Segmentation fault when trying to load large json file #11344

Closed
eddie-dunn opened this Issue Oct 16, 2015 · 21 comments

Comments

Projects
None yet
5 participants

I have a 1.1GB json file that I try to load with pandas.json.load:

import pandas as pd
with open('/tmp/file.json') as fileh:
    text = pd.json.load(fileh)

It breaks with the following output

Error in `python3': double free or corruption (out): 0x00007ffe082171f0 ***

I can load the file with Pythons built-in json module. What is going wrong here?

Contributor

jreback commented Oct 16, 2015

you need to use read_json (or the built in json module). pd.json is not the same thing

jreback closed this Oct 16, 2015

I get the same segfault when using read_json.

Contributor

jreback commented Oct 16, 2015

well not sure how you generated it, its possible its not valid json / parseable by read_json

I've generated the json file with both Python's built-in json.dump and pandas.json.dump; same result.

json.load can read the file just fine, so the json should be valid.

Contributor

TomAugspurger commented Oct 16, 2015

Can you try to narrow it down to a smaller example that generates the segfault, and post that file?
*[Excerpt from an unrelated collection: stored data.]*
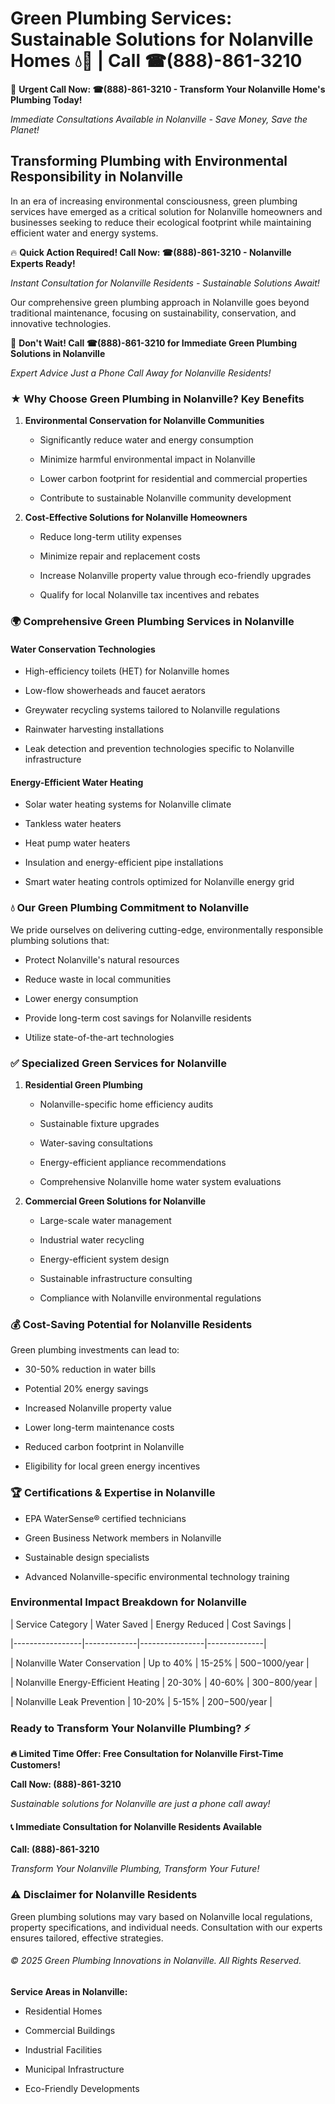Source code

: # Green Plumbing Services: Sustainable Solutions for Nolanville Homes 💧🌿 | Call ☎(888)-861-3210

🚨 **Urgent Call Now: ☎(888)-861-3210 - Transform Your Nolanville Home's Plumbing Today!**
*Immediate Consultations Available in Nolanville - Save Money, Save the Planet!*

## Transforming Plumbing with Environmental Responsibility in Nolanville

In an era of increasing environmental consciousness, green plumbing services have emerged as a critical solution for Nolanville homeowners and businesses seeking to reduce their ecological footprint while maintaining efficient water and energy systems. 

🔥 **Quick Action Required! Call Now: ☎(888)-861-3210 - Nolanville Experts Ready!**
*Instant Consultation for Nolanville Residents - Sustainable Solutions Await!*

Our comprehensive green plumbing approach in Nolanville goes beyond traditional maintenance, focusing on sustainability, conservation, and innovative technologies.

🚨 **Don't Wait! Call ☎(888)-861-3210 for Immediate Green Plumbing Solutions in Nolanville**
*Expert Advice Just a Phone Call Away for Nolanville Residents!*

### ★ Why Choose Green Plumbing in Nolanville? Key Benefits

1. **Environmental Conservation for Nolanville Communities** 
   - Significantly reduce water and energy consumption
   - Minimize harmful environmental impact in Nolanville
   - Lower carbon footprint for residential and commercial properties
   - Contribute to sustainable Nolanville community development

2. **Cost-Effective Solutions for Nolanville Homeowners** 
   - Reduce long-term utility expenses
   - Minimize repair and replacement costs
   - Increase Nolanville property value through eco-friendly upgrades
   - Qualify for local Nolanville tax incentives and rebates

### 🌍 Comprehensive Green Plumbing Services in Nolanville

#### Water Conservation Technologies
- High-efficiency toilets (HET) for Nolanville homes
- Low-flow showerheads and faucet aerators
- Greywater recycling systems tailored to Nolanville regulations
- Rainwater harvesting installations
- Leak detection and prevention technologies specific to Nolanville infrastructure

#### Energy-Efficient Water Heating
- Solar water heating systems for Nolanville climate
- Tankless water heaters
- Heat pump water heaters
- Insulation and energy-efficient pipe installations
- Smart water heating controls optimized for Nolanville energy grid

### 💧 Our Green Plumbing Commitment to Nolanville

We pride ourselves on delivering cutting-edge, environmentally responsible plumbing solutions that:
- Protect Nolanville's natural resources
- Reduce waste in local communities
- Lower energy consumption
- Provide long-term cost savings for Nolanville residents
- Utilize state-of-the-art technologies

### ✅ Specialized Green Services for Nolanville

1. **Residential Green Plumbing**
   - Nolanville-specific home efficiency audits
   - Sustainable fixture upgrades
   - Water-saving consultations
   - Energy-efficient appliance recommendations
   - Comprehensive Nolanville home water system evaluations

2. **Commercial Green Solutions for Nolanville**
   - Large-scale water management
   - Industrial water recycling
   - Energy-efficient system design
   - Sustainable infrastructure consulting
   - Compliance with Nolanville environmental regulations

### 💰 Cost-Saving Potential for Nolanville Residents

Green plumbing investments can lead to:
- 30-50% reduction in water bills
- Potential 20% energy savings
- Increased Nolanville property value
- Lower long-term maintenance costs
- Reduced carbon footprint in Nolanville
- Eligibility for local green energy incentives

### 🏆 Certifications & Expertise in Nolanville

- EPA WaterSense® certified technicians
- Green Business Network members in Nolanville
- Sustainable design specialists
- Advanced Nolanville-specific environmental technology training

### Environmental Impact Breakdown for Nolanville

| Service Category | Water Saved | Energy Reduced | Cost Savings |
|-----------------|-------------|----------------|--------------|
| Nolanville Water Conservation | Up to 40% | 15-25% | $500-$1000/year |
| Nolanville Energy-Efficient Heating | 20-30% | 40-60% | $300-$800/year |
| Nolanville Leak Prevention | 10-20% | 5-15% | $200-$500/year |

### Ready to Transform Your Nolanville Plumbing? ⚡

**🔥 Limited Time Offer: Free Consultation for Nolanville First-Time Customers!**

**Call Now: (888)-861-3210**
*Sustainable solutions for Nolanville are just a phone call away!*

#### 📞 Immediate Consultation for Nolanville Residents Available

**Call: (888)-861-3210**
*Transform Your Nolanville Plumbing, Transform Your Future!*

### ⚠️ Disclaimer for Nolanville Residents

Green plumbing solutions may vary based on Nolanville local regulations, property specifications, and individual needs. Consultation with our experts ensures tailored, effective strategies.

###### © 2025 Green Plumbing Innovations in Nolanville. All Rights Reserved.

**Service Areas in Nolanville:** 
- Residential Homes
- Commercial Buildings
- Industrial Facilities
- Municipal Infrastructure
- Eco-Friendly Developments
  1. This issue should be reopened
  2. I extracted a subset of the json-file (~200MB) and read_json worked fine

As I said originally, I think the issue is with the size of the json file.

Contributor

TomAugspurger commented Oct 19, 2015

Can you

  1. Join 5 or 6 of those 200MB sections into a larger one and try to read that
  2. Work through the next 5 or 6 sections of the file in 200MB chunks

and see if either of those fail?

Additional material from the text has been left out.